I would love to be on the allies’ side


----------



## silverwuffamute (Feb 26, 2021)

I would do it, however i feel i more fit into the evil side if any rp im in unfortunately


----------



## Jaredthefox92 (Feb 26, 2021)

silverwuffamute said:


> I would do it, however i feel i more fit into the evil side if any rp im in unfortunately



I normally do villain roleplays, and Wanda herself is not squeaky clean, but at least she is Polish Resistance and not on the Axis side.


----------



## Jaredthefox92 (Feb 26, 2021)

Universe said:


> I would love to be on the allies’ side



You'd have to be a foreign fighter, since this would be in an fictional anthro filled Poland.


----------



## Universe (Feb 26, 2021)

Ok how about the UK


----------



## Jaredthefox92 (Feb 26, 2021)

Universe said:


> Ok how about the UK



It's possible, but how they got there would be some secret op or something, Poland is waayyy far away from the UK and is way behind Nazi lines in WW2.


----------



## Universe (Feb 26, 2021)

Ok


----------



## Jaredthefox92 (Feb 26, 2021)

Universe said:


> Ok



I could allow it, but you'll have to make a good backstory as to why a limey is in the middle of Polish sewers in Warsaw.


----------



## Universe (Feb 26, 2021)

Ok


----------



## Universe (Feb 27, 2021)

He could be a part of the British secret service


----------



## silverwuffamute (Mar 1, 2021)

Jaredthefox92 said:


> I normally do villain roleplays, and Wanda herself is not squeaky clean, but at least she is Polish Resistance and not on the Axis side.

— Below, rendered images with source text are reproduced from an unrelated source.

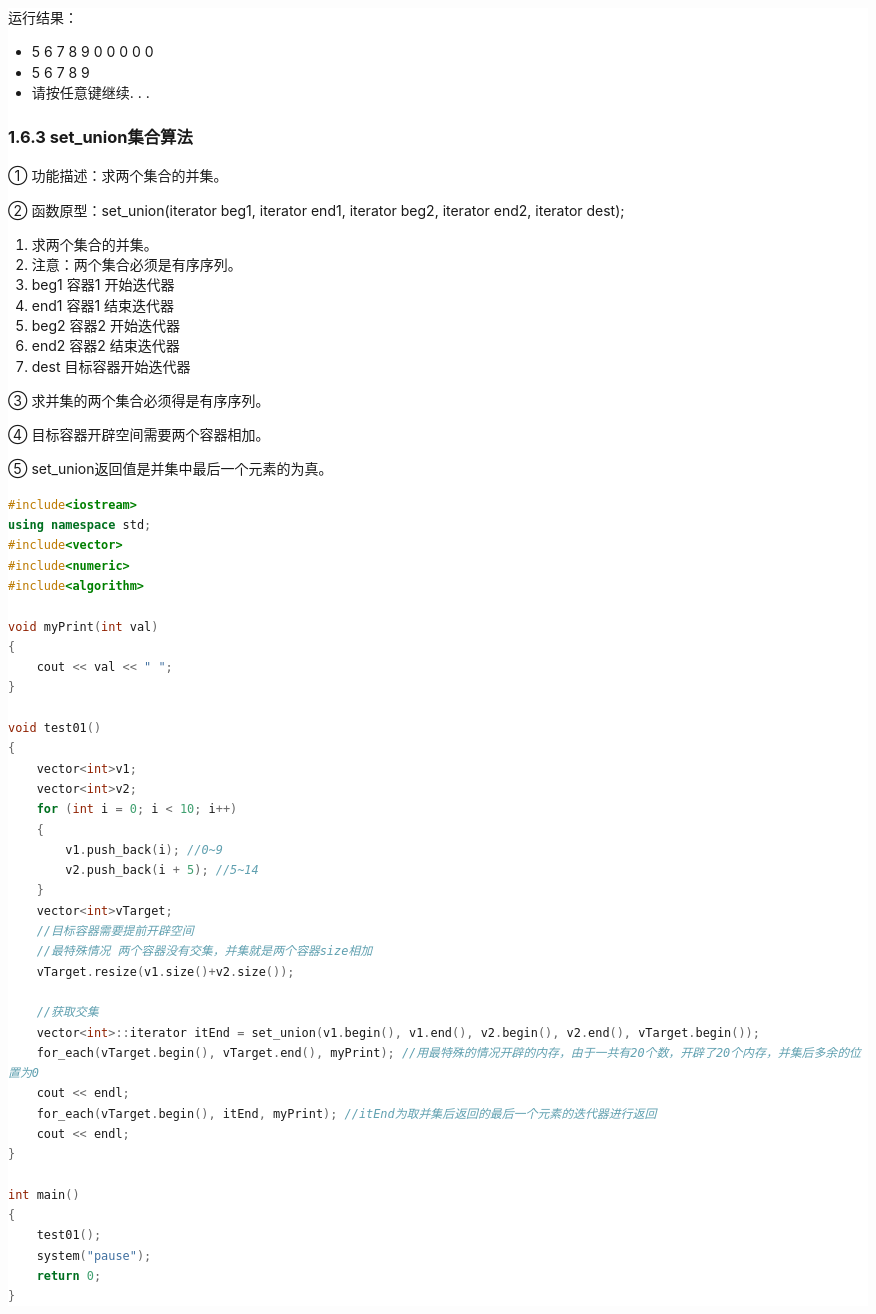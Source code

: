 运行结果：

- 5 6 7 8 9 0 0 0 0 0
- 5 6 7 8 9
- 请按任意键继续. . .

### 1.6.3 set_union集合算法

① 功能描述：求两个集合的并集。

② 函数原型：set_union(iterator beg1, iterator end1, iterator beg2, iterator end2, iterator dest);

1. 求两个集合的并集。
2. 注意：两个集合必须是有序序列。
3. beg1 容器1 开始迭代器
4. end1 容器1 结束迭代器
5. beg2 容器2 开始迭代器
6. end2 容器2 结束迭代器
7. dest 目标容器开始迭代器

③ 求并集的两个集合必须得是有序序列。

④ 目标容器开辟空间需要两个容器相加。

⑤ set_union返回值是并集中最后一个元素的为真。

```c++
#include<iostream>
using namespace std;
#include<vector>
#include<numeric>
#include<algorithm>

void myPrint(int val)
{
    cout << val << " ";
}

void test01()
{
    vector<int>v1;
    vector<int>v2;
    for (int i = 0; i < 10; i++)
    {
        v1.push_back(i); //0~9
        v2.push_back(i + 5); //5~14
    }
    vector<int>vTarget;
    //目标容器需要提前开辟空间
    //最特殊情况 两个容器没有交集，并集就是两个容器size相加
    vTarget.resize(v1.size()+v2.size());

    //获取交集
    vector<int>::iterator itEnd = set_union(v1.begin(), v1.end(), v2.begin(), v2.end(), vTarget.begin());
    for_each(vTarget.begin(), vTarget.end(), myPrint); //用最特殊的情况开辟的内存，由于一共有20个数，开辟了20个内存，并集后多余的位置为0
    cout << endl;
    for_each(vTarget.begin(), itEnd, myPrint); //itEnd为取并集后返回的最后一个元素的迭代器进行返回
    cout << endl;
}

int main() 
{
    test01();
    system("pause");
    return 0;
}
```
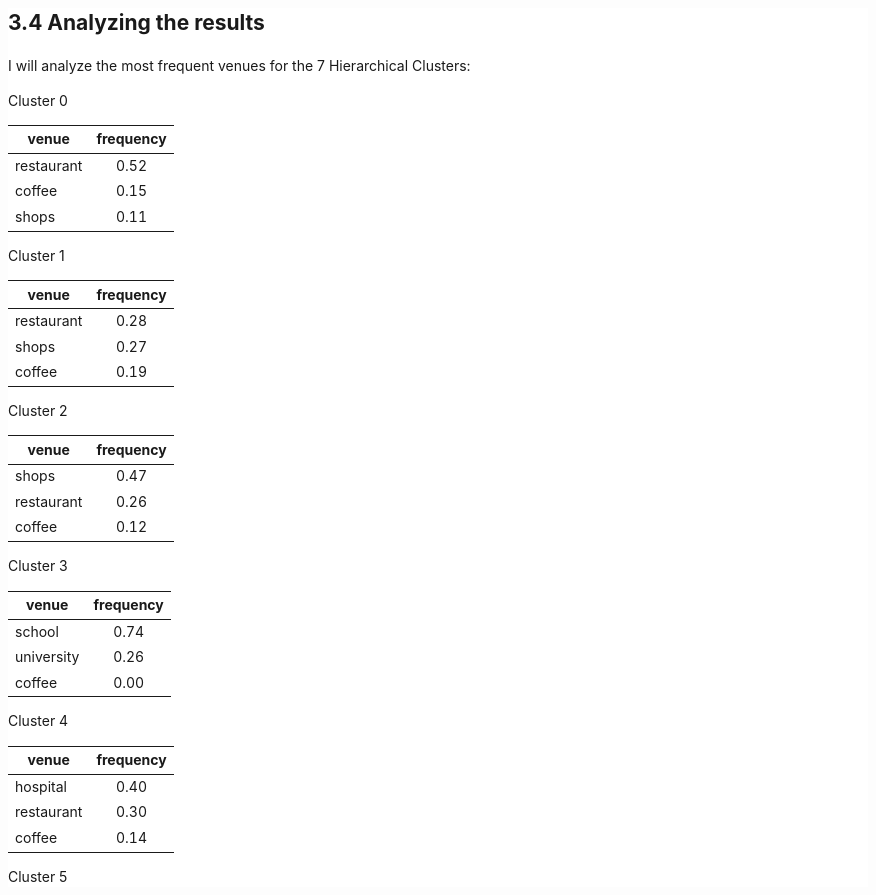 ## 3.4 Analyzing the results

I will analyze the most frequent venues for the 7 Hierarchical Clusters:

Cluster 0

|venue|	frequency|
| ------------- |:-------------:|
|restaurant|	0.52|
|coffee|	0.15|
|shops| 	0.11|

Cluster 1

|venue|	frequency|
| ------------- |:-------------:|
|restaurant|	0.28|
|shops|	0.27|
|coffee|	0.19|

Cluster 2

|venue|	frequency|
| ------------- |:-------------:|
|shops|	0.47|
|restaurant|	0.26|
|coffee| 0.12|

Cluster 3

|venue|	frequency|
| ------------- |:-------------:|
|school|	0.74|
|university|	0.26|
|coffee|	0.00|

Cluster 4

|venue|	frequency|
| ------------- |:-------------:|
|hospital|	0.40|
|restaurant|	0.30|
|coffee|	0.14|

Cluster 5
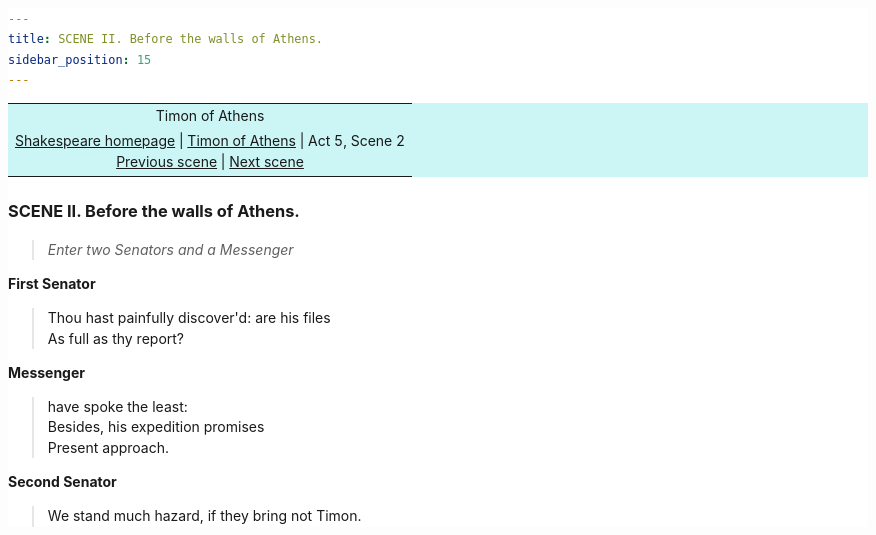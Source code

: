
 ```yaml
---
title: SCENE II. Before the walls of Athens. 
sidebar_position: 15
---
```

<div dangerouslySetInnerHTML={{__html: `<div><!DOCTYPE HTML PUBLIC "-//W3C//DTD HTML 4.0 Transitional//EN"
 "http://www.w3.org/TR/REC-html40/loose.dtd">
 <html>
 <head>
 <title>SCENE II. Before the walls of Athens.
 </title>
 <meta http-equiv="Content-Type" content="text/html; charset=iso-8859-1">
 <LINK rel="stylesheet" type="text/css" media="screen"
       href="/shake.css">
 </HEAD>
 <body bgcolor="#ffffff" text="#000000">

<table width="100%" bgcolor="#CCF6F6">
<tr><td class="play" align="center">Timon of Athens
<tr><td class="nav" align="center">
      <a href="/Shakespeare">Shakespeare homepage</A> 
    | <A href="/Shakespeare/timon/">Timon of Athens</A> 
    | Act 5, Scene 2
   <br>
      <a href="timon.5.1.html">Previous scene</A>
    | <a href="timon.5.3.html">Next scene</A>
</table>

<H3>SCENE II. Before the walls of Athens.</h3>

<p><blockquote>
<i>Enter two Senators and a Messenger</i>
</blockquote>

<A NAME=speech1><b>First Senator</b></a>
<blockquote>
<A NAME=1>Thou hast painfully discover'd: are his files</A><br>
<A NAME=2>As full as thy report?</A><br>
</blockquote>

<A NAME=speech2><b>Messenger</b></a>
<blockquote>
<A NAME=3>have spoke the least:</A><br>
<A NAME=4>Besides, his expedition promises</A><br>
<A NAME=5>Present approach.</A><br>
</blockquote>

<A NAME=speech3><b>Second Senator</b></a>
<blockquote>
<A NAME=6>We stand much hazard, if they bring not Timon.</A><br>
</blockquote>
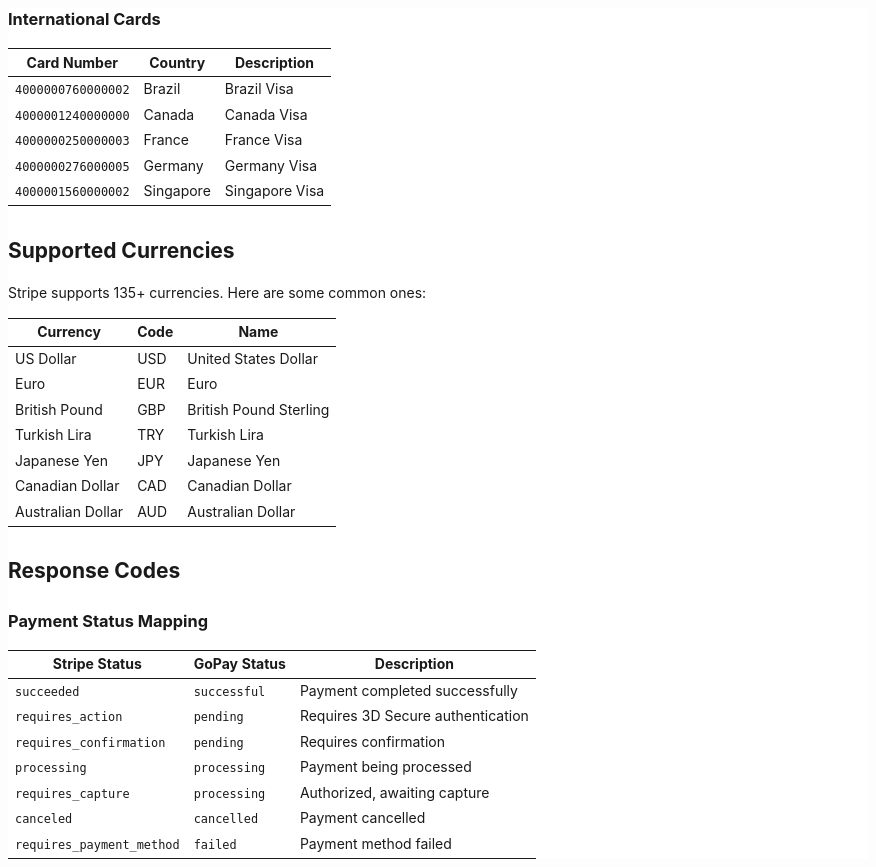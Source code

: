 ### International Cards

| Card Number        | Country   | Description    |
| ------------------ | --------- | -------------- |
| `4000000760000002` | Brazil    | Brazil Visa    |
| `4000001240000000` | Canada    | Canada Visa    |
| `4000000250000003` | France    | France Visa    |
| `4000000276000005` | Germany   | Germany Visa   |
| `4000001560000002` | Singapore | Singapore Visa |

## Supported Currencies

Stripe supports 135+ currencies. Here are some common ones:

| Currency          | Code | Name                   |
| ----------------- | ---- | ---------------------- |
| US Dollar         | USD  | United States Dollar   |
| Euro              | EUR  | Euro                   |
| British Pound     | GBP  | British Pound Sterling |
| Turkish Lira      | TRY  | Turkish Lira           |
| Japanese Yen      | JPY  | Japanese Yen           |
| Canadian Dollar   | CAD  | Canadian Dollar        |
| Australian Dollar | AUD  | Australian Dollar      |

## Response Codes

### Payment Status Mapping

| Stripe Status             | GoPay Status | Description                       |
| ------------------------- | ------------ | --------------------------------- |
| `succeeded`               | `successful` | Payment completed successfully    |
| `requires_action`         | `pending`    | Requires 3D Secure authentication |
| `requires_confirmation`   | `pending`    | Requires confirmation             |
| `processing`              | `processing` | Payment being processed           |
| `requires_capture`        | `processing` | Authorized, awaiting capture      |
| `canceled`                | `cancelled`  | Payment cancelled                 |
| `requires_payment_method` | `failed`     | Payment method failed             |
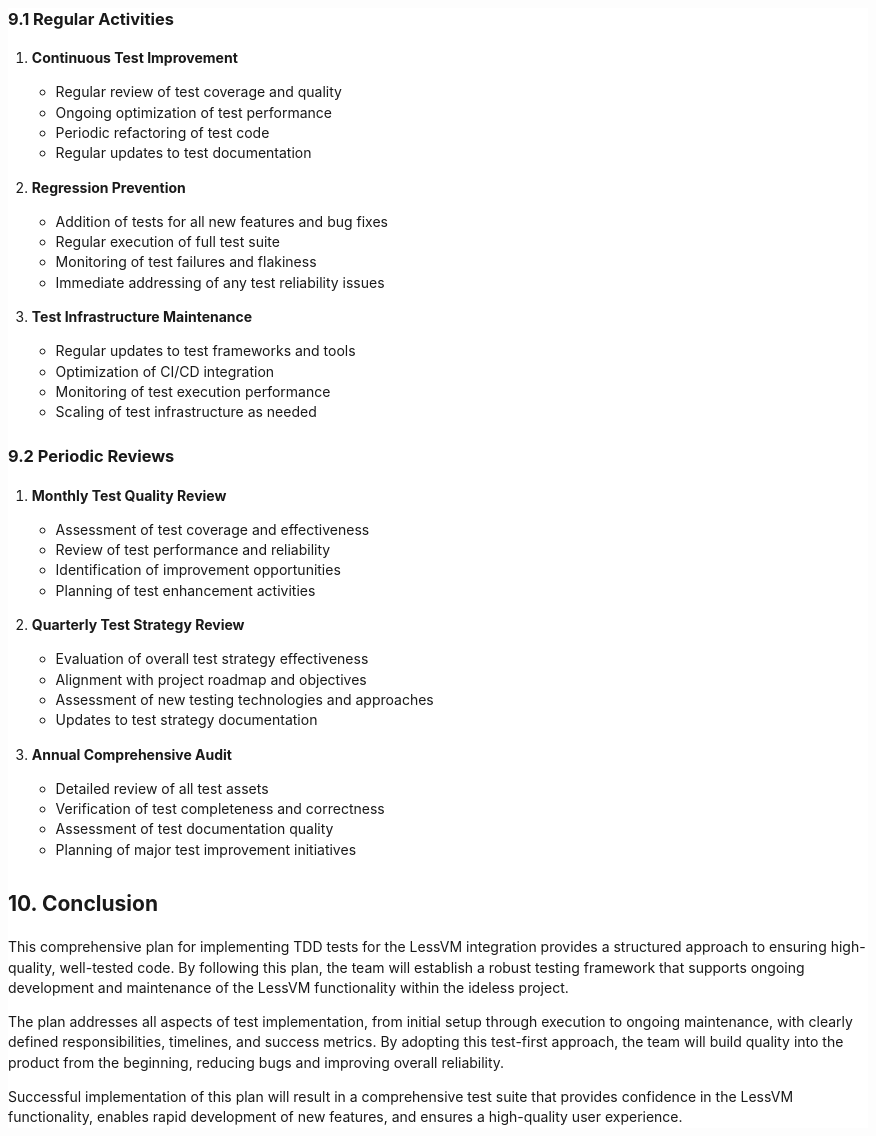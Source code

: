 ### 9.1 Regular Activities

1. **Continuous Test Improvement**
   - Regular review of test coverage and quality
   - Ongoing optimization of test performance
   - Periodic refactoring of test code
   - Regular updates to test documentation

2. **Regression Prevention**
   - Addition of tests for all new features and bug fixes
   - Regular execution of full test suite
   - Monitoring of test failures and flakiness
   - Immediate addressing of any test reliability issues

3. **Test Infrastructure Maintenance**
   - Regular updates to test frameworks and tools
   - Optimization of CI/CD integration
   - Monitoring of test execution performance
   - Scaling of test infrastructure as needed

### 9.2 Periodic Reviews

1. **Monthly Test Quality Review**
   - Assessment of test coverage and effectiveness
   - Review of test performance and reliability
   - Identification of improvement opportunities
   - Planning of test enhancement activities

2. **Quarterly Test Strategy Review**
   - Evaluation of overall test strategy effectiveness
   - Alignment with project roadmap and objectives
   - Assessment of new testing technologies and approaches
   - Updates to test strategy documentation

3. **Annual Comprehensive Audit**
   - Detailed review of all test assets
   - Verification of test completeness and correctness
   - Assessment of test documentation quality
   - Planning of major test improvement initiatives

## 10. Conclusion

This comprehensive plan for implementing TDD tests for the LessVM integration provides a structured approach to ensuring high-quality, well-tested code. By following this plan, the team will establish a robust testing framework that supports ongoing development and maintenance of the LessVM functionality within the ideless project.

The plan addresses all aspects of test implementation, from initial setup through execution to ongoing maintenance, with clearly defined responsibilities, timelines, and success metrics. By adopting this test-first approach, the team will build quality into the product from the beginning, reducing bugs and improving overall reliability.

Successful implementation of this plan will result in a comprehensive test suite that provides confidence in the LessVM functionality, enables rapid development of new features, and ensures a high-quality user experience.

Fair enough, usually if i go axis it's a low ranking infantryman, so who would you prefer i be then?


----------



## Jaredthefox92 (Mar 1, 2021)

silverwuffamute said:


> Fair enough, usually if i go axis it's a low ranking infantryman, so who would you prefer i be then?



Okay, just know Wanda will be more than likely hostile, for obvious reasons.


----------



## silverwuffamute (Mar 2, 2021)

Jaredthefox92 said:


> Okay, just know Wanda will be more than likely hostile, for obvious reasons.


That could be interesting specifically for the fact i typically run as kind of a demigod but not really if that makes sense, its easier to explain elsewhere if you want


----------